**Information shown:**
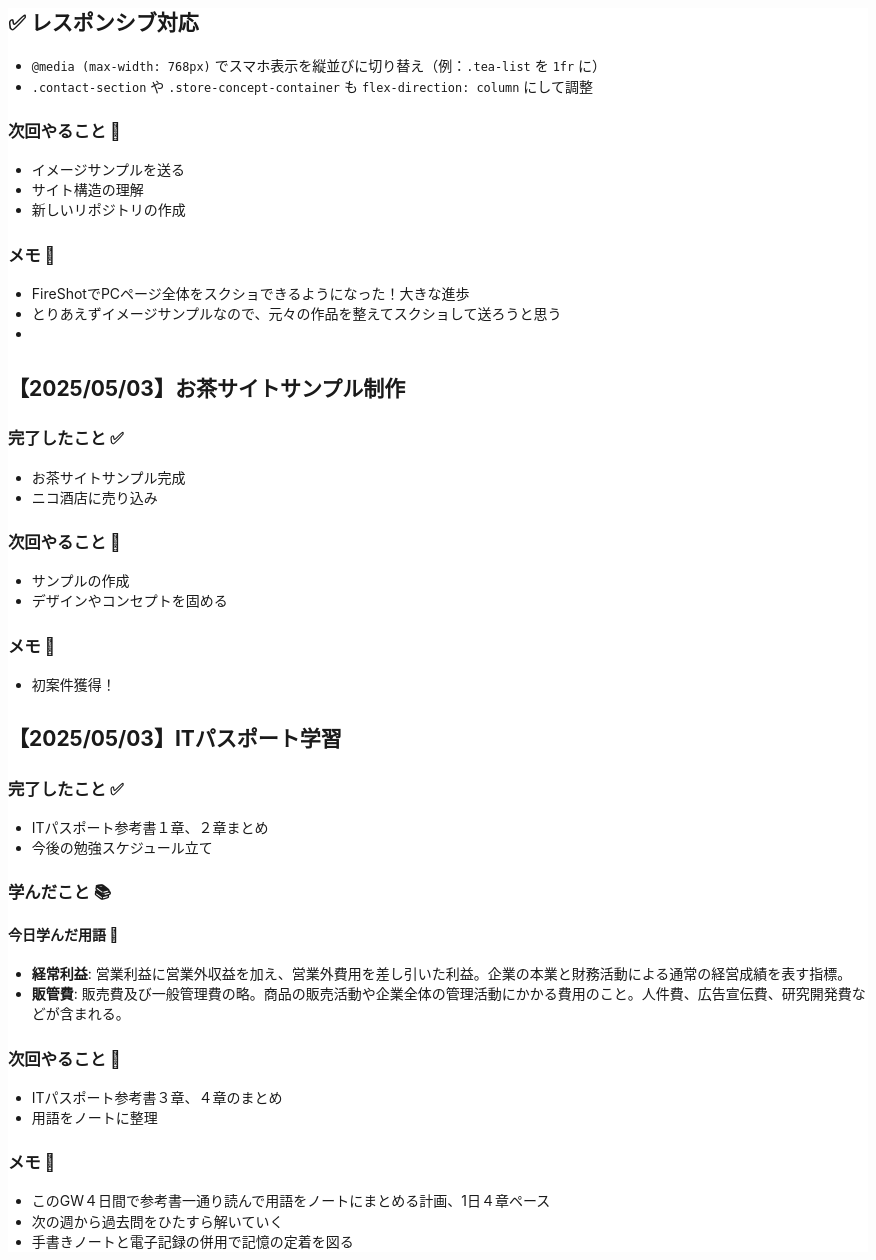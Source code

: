 ## ✅ レスポンシブ対応
- `@media (max-width: 768px)` でスマホ表示を縦並びに切り替え（例：`.tea-list` を `1fr` に）
- `.contact-section` や `.store-concept-container` も `flex-direction: column` にして調整

### 次回やること 📝
- イメージサンプルを送る
- サイト構造の理解
- 新しいリポジトリの作成

### メモ 📌
- FireShotでPCページ全体をスクショできるようになった！大きな進歩
- とりあえずイメージサンプルなので、元々の作品を整えてスクショして送ろうと思う
- 

## 【2025/05/03】お茶サイトサンプル制作

### 完了したこと ✅
- お茶サイトサンプル完成
- ニコ酒店に売り込み

### 次回やること 📝
- サンプルの作成
- デザインやコンセプトを固める

### メモ 📌
- 初案件獲得！
## 【2025/05/03】ITパスポート学習

### 完了したこと ✅
- ITパスポート参考書１章、２章まとめ
- 今後の勉強スケジュール立て

### 学んだこと 📚
#### 今日学んだ用語 📖
- **経常利益**: 営業利益に営業外収益を加え、営業外費用を差し引いた利益。企業の本業と財務活動による通常の経営成績を表す指標。
- **販管費**: 販売費及び一般管理費の略。商品の販売活動や企業全体の管理活動にかかる費用のこと。人件費、広告宣伝費、研究開発費などが含まれる。

### 次回やること 📝
- ITパスポート参考書３章、４章のまとめ
- 用語をノートに整理

### メモ 📌
- このGW４日間で参考書一通り読んで用語をノートにまとめる計画、1日４章ペース
- 次の週から過去問をひたすら解いていく
- 手書きノートと電子記録の併用で記憶の定着を図る
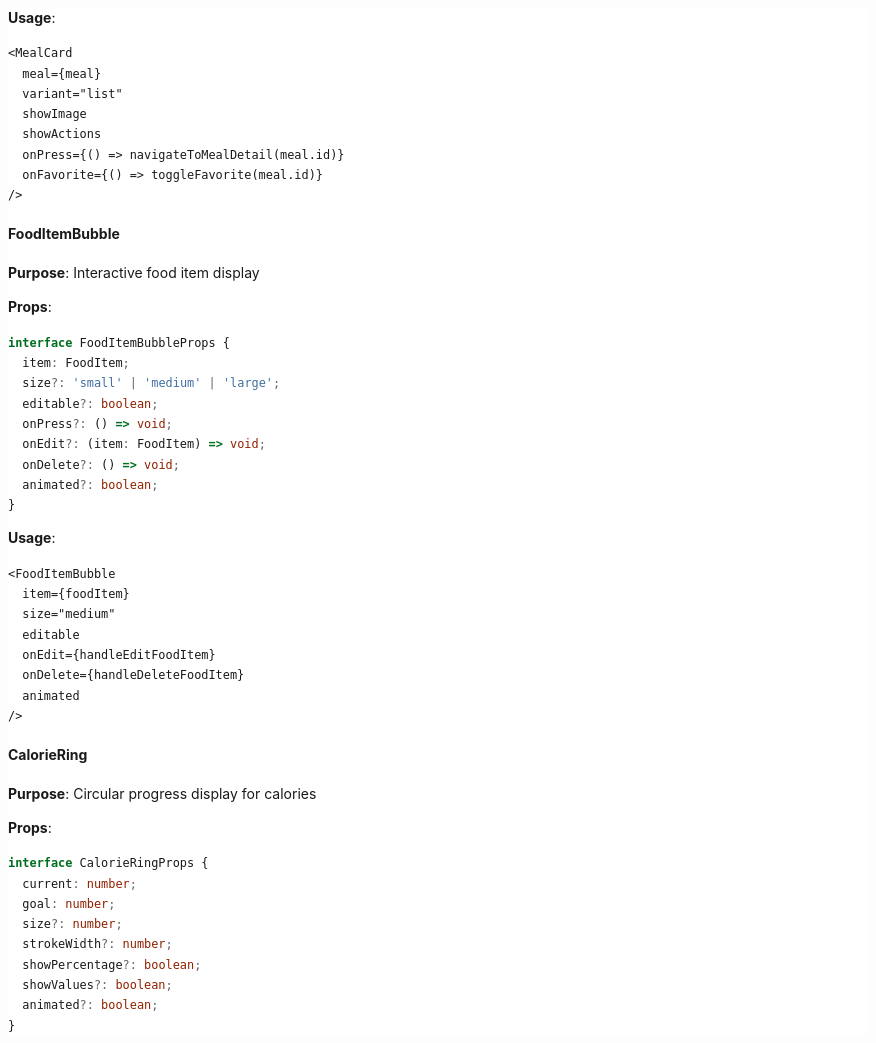 **Usage**:
```tsx
<MealCard
  meal={meal}
  variant="list"
  showImage
  showActions
  onPress={() => navigateToMealDetail(meal.id)}
  onFavorite={() => toggleFavorite(meal.id)}
/>
```

#### FoodItemBubble

**Purpose**: Interactive food item display

**Props**:
```typescript
interface FoodItemBubbleProps {
  item: FoodItem;
  size?: 'small' | 'medium' | 'large';
  editable?: boolean;
  onPress?: () => void;
  onEdit?: (item: FoodItem) => void;
  onDelete?: () => void;
  animated?: boolean;
}
```

**Usage**:
```tsx
<FoodItemBubble
  item={foodItem}
  size="medium"
  editable
  onEdit={handleEditFoodItem}
  onDelete={handleDeleteFoodItem}
  animated
/>
```

#### CalorieRing

**Purpose**: Circular progress display for calories

**Props**:
```typescript
interface CalorieRingProps {
  current: number;
  goal: number;
  size?: number;
  strokeWidth?: number;
  showPercentage?: boolean;
  showValues?: boolean;
  animated?: boolean;
}
```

**Problem description:** Copy exactly, and only, the lines from the line containing "### 学んだこと 📚" through the final line of the material above, with no pictures.

**Result below:**
### 学んだこと 📚
#### 今日学んだ用語 📖
- **経常利益**: 営業利益に営業外収益を加え、営業外費用を差し引いた利益。企業の本業と財務活動による通常の経営成績を表す指標。
- **販管費**: 販売費及び一般管理費の略。商品の販売活動や企業全体の管理活動にかかる費用のこと。人件費、広告宣伝費、研究開発費などが含まれる。

### 次回やること 📝
- ITパスポート参考書３章、４章のまとめ
- 用語をノートに整理

### メモ 📌
- このGW４日間で参考書一通り読んで用語をノートにまとめる計画、1日４章ペース
- 次の週から過去問をひたすら解いていく
- 手書きノートと電子記録の併用で記憶の定着を図る
 **Usage**:
```tsx
<MealCard
  meal={meal}
  variant="list"
  showImage
  showActions
  onPress={() => navigateToMealDetail(meal.id)}
  onFavorite={() => toggleFavorite(meal.id)}
/>
```

#### FoodItemBubble

**Purpose**: Interactive food item display

**Props**:
```typescript
interface FoodItemBubbleProps {
  item: FoodItem;
  size?: 'small' | 'medium' | 'large';
  editable?: boolean;
  onPress?: () => void;
  onEdit?: (item: FoodItem) => void;
  onDelete?: () => void;
  animated?: boolean;
}
```

**Usage**:
```tsx
<FoodItemBubble
  item={foodItem}
  size="medium"
  editable
  onEdit={handleEditFoodItem}
  onDelete={handleDeleteFoodItem}
  animated
/>
```

#### CalorieRing

**Purpose**: Circular progress display for calories

**Props**:
```typescript
interface CalorieRingProps {
  current: number;
  goal: number;
  size?: number;
  strokeWidth?: number;
  showPercentage?: boolean;
  showValues?: boolean;
  animated?: boolean;
}
```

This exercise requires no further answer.